### WORK REQUIRED
Should an entry include a picture, omit the picture and still repeat everything else exactly.
-- Opening Marker --
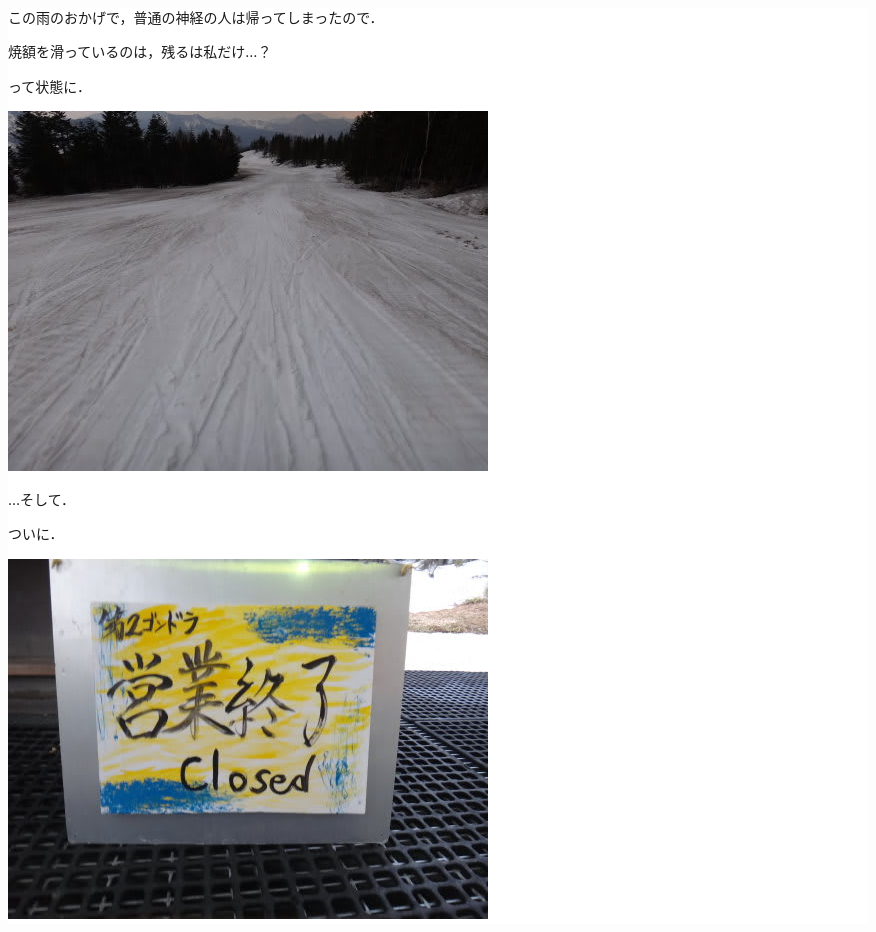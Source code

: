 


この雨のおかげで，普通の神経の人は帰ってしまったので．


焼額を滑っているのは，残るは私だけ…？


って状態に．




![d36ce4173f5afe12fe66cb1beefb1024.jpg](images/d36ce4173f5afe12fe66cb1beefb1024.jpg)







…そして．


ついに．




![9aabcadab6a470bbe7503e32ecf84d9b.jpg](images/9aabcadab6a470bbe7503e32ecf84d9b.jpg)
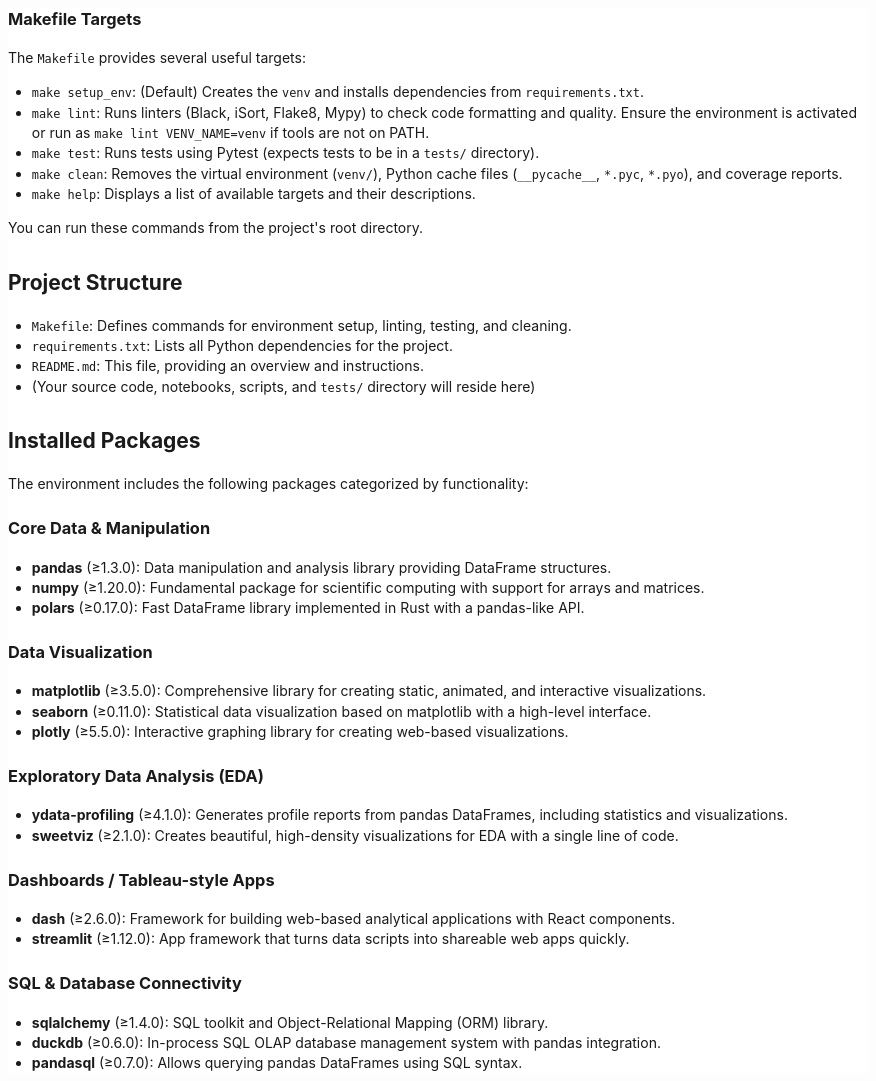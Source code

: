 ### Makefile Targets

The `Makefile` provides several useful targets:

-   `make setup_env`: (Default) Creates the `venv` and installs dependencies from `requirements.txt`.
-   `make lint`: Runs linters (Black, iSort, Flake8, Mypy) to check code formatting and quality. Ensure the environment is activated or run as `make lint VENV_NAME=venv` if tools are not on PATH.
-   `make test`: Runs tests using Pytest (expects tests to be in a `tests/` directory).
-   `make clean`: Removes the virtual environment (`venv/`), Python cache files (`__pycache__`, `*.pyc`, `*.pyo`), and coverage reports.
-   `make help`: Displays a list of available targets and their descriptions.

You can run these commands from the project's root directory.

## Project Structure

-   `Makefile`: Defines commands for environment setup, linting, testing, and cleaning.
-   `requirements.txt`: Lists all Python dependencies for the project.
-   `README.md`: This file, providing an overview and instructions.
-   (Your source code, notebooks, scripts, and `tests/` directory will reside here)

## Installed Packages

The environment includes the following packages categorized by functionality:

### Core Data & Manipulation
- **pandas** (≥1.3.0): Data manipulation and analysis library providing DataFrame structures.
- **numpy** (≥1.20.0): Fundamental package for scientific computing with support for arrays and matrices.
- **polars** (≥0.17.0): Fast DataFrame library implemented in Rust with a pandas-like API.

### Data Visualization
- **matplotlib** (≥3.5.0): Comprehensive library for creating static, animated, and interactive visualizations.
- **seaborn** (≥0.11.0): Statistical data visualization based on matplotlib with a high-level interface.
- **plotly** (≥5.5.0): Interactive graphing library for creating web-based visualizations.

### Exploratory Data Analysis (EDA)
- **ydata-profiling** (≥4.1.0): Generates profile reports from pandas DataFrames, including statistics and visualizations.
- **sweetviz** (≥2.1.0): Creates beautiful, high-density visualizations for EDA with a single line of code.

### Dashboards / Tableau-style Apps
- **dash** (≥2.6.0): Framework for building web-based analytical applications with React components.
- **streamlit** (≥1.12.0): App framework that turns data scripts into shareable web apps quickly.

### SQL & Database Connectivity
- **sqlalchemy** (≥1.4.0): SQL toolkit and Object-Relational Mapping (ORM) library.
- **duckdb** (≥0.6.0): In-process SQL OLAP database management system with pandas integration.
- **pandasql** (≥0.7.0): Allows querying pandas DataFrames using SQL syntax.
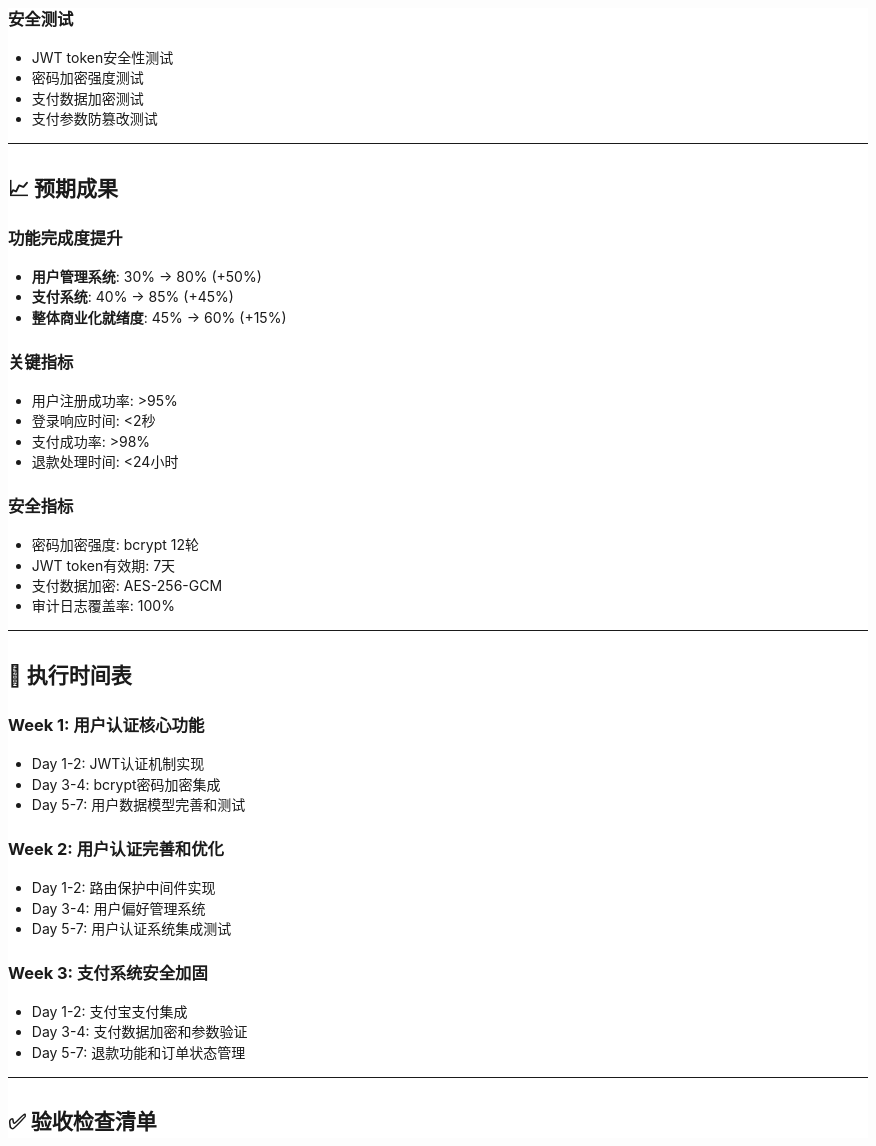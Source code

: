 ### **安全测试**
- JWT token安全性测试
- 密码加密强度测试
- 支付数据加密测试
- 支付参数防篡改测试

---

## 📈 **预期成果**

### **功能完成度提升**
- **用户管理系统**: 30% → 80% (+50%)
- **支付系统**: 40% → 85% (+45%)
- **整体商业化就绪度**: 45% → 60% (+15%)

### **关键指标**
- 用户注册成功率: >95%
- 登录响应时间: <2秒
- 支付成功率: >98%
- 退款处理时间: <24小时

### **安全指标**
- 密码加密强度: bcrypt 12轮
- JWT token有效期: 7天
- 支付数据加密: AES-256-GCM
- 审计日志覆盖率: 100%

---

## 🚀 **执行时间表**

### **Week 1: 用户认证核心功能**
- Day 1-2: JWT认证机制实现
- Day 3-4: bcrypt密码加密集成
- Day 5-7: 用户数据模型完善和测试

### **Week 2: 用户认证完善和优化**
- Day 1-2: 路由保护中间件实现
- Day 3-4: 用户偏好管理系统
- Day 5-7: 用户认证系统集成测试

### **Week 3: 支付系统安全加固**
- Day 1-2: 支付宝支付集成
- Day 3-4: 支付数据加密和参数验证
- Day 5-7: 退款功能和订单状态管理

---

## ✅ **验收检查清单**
-- Closing Marker --
### EXERCISE OUTPUT
Source code

: 


この雨のおかげで，普通の神経の人は帰ってしまったので．


焼額を滑っているのは，残るは私だけ…？


って状態に．




![d36ce4173f5afe12fe66cb1beefb1024.jpg](images/d36ce4173f5afe12fe66cb1beefb1024.jpg)







…そして．


ついに．




![9aabcadab6a470bbe7503e32ecf84d9b.jpg](images/9aabcadab6a470bbe7503e32ecf84d9b.jpg)
Source code

: ### Makefile Targets

The `Makefile` provides several useful targets:

-   `make setup_env`: (Default) Creates the `venv` and installs dependencies from `requirements.txt`.
-   `make lint`: Runs linters (Black, iSort, Flake8, Mypy) to check code formatting and quality. Ensure the environment is activated or run as `make lint VENV_NAME=venv` if tools are not on PATH.
-   `make test`: Runs tests using Pytest (expects tests to be in a `tests/` directory).
-   `make clean`: Removes the virtual environment (`venv/`), Python cache files (`__pycache__`, `*.pyc`, `*.pyo`), and coverage reports.
-   `make help`: Displays a list of available targets and their descriptions.

You can run these commands from the project's root directory.

## Project Structure

-   `Makefile`: Defines commands for environment setup, linting, testing, and cleaning.
-   `requirements.txt`: Lists all Python dependencies for the project.
-   `README.md`: This file, providing an overview and instructions.
-   (Your source code, notebooks, scripts, and `tests/` directory will reside here)

## Installed Packages

The environment includes the following packages categorized by functionality:

### Core Data & Manipulation
- **pandas** (≥1.3.0): Data manipulation and analysis library providing DataFrame structures.
- **numpy** (≥1.20.0): Fundamental package for scientific computing with support for arrays and matrices.
- **polars** (≥0.17.0): Fast DataFrame library implemented in Rust with a pandas-like API.

### Data Visualization
- **matplotlib** (≥3.5.0): Comprehensive library for creating static, animated, and interactive visualizations.
- **seaborn** (≥0.11.0): Statistical data visualization based on matplotlib with a high-level interface.
- **plotly** (≥5.5.0): Interactive graphing library for creating web-based visualizations.

### Exploratory Data Analysis (EDA)
- **ydata-profiling** (≥4.1.0): Generates profile reports from pandas DataFrames, including statistics and visualizations.
- **sweetviz** (≥2.1.0): Creates beautiful, high-density visualizations for EDA with a single line of code.

### Dashboards / Tableau-style Apps
- **dash** (≥2.6.0): Framework for building web-based analytical applications with React components.
- **streamlit** (≥1.12.0): App framework that turns data scripts into shareable web apps quickly.

### SQL & Database Connectivity
- **sqlalchemy** (≥1.4.0): SQL toolkit and Object-Relational Mapping (ORM) library.
- **duckdb** (≥0.6.0): In-process SQL OLAP database management system with pandas integration.
- **pandasql** (≥0.7.0): Allows querying pandas DataFrames using SQL syntax.
Source code

: ### **安全测试**
- JWT token安全性测试
- 密码加密强度测试
- 支付数据加密测试
- 支付参数防篡改测试

---

## 📈 **预期成果**

### **功能完成度提升**
- **用户管理系统**: 30% → 80% (+50%)
- **支付系统**: 40% → 85% (+45%)
- **整体商业化就绪度**: 45% → 60% (+15%)

### **关键指标**
- 用户注册成功率: >95%
- 登录响应时间: <2秒
- 支付成功率: >98%
- 退款处理时间: <24小时

### **安全指标**
- 密码加密强度: bcrypt 12轮
- JWT token有效期: 7天
- 支付数据加密: AES-256-GCM
- 审计日志覆盖率: 100%

---

## 🚀 **执行时间表**

### **Week 1: 用户认证核心功能**
- Day 1-2: JWT认证机制实现
- Day 3-4: bcrypt密码加密集成
- Day 5-7: 用户数据模型完善和测试

### **Week 2: 用户认证完善和优化**
- Day 1-2: 路由保护中间件实现
- Day 3-4: 用户偏好管理系统
- Day 5-7: 用户认证系统集成测试

### **Week 3: 支付系统安全加固**
- Day 1-2: 支付宝支付集成
- Day 3-4: 支付数据加密和参数验证
- Day 5-7: 退款功能和订单状态管理

---

## ✅ **验收检查清单**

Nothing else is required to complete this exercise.